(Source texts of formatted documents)
==============================

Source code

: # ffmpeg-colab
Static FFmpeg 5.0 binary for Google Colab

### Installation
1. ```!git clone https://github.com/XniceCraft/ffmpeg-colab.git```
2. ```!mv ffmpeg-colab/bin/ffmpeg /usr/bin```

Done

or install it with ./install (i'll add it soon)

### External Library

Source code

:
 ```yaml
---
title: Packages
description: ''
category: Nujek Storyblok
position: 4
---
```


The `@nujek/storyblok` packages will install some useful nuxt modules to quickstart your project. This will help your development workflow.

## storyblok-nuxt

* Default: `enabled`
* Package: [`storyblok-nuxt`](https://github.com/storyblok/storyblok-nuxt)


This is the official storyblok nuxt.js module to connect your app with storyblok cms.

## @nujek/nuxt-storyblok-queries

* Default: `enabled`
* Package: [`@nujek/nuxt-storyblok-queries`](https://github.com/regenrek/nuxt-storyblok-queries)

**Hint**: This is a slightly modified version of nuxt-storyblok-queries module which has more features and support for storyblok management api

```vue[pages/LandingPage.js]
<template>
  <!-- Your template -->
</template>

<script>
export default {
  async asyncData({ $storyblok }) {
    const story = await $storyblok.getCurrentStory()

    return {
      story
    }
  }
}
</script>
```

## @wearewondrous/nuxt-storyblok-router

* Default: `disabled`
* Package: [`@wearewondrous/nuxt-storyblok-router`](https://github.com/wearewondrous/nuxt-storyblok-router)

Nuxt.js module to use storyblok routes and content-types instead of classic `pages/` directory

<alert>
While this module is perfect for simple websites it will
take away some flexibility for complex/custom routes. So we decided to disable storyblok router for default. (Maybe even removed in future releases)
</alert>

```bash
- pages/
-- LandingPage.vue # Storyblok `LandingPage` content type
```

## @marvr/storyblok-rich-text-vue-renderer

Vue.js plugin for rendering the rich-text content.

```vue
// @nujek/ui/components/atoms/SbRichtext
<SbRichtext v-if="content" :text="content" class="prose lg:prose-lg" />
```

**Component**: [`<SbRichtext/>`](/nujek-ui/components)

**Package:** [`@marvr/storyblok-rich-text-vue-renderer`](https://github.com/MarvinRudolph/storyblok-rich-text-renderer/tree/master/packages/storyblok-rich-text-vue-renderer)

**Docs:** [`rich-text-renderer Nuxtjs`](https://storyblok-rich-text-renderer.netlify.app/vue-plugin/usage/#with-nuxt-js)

==============================

Where a line in the records above contains the word "SbRichtext", copy that line.

**Exercise response:**
// @nujek/ui/components/atoms/SbRichtext
<SbRichtext v-if="content" :text="content" class="prose lg:prose-lg" />
**Component**: [`<SbRichtext/>`](/nujek-ui/components)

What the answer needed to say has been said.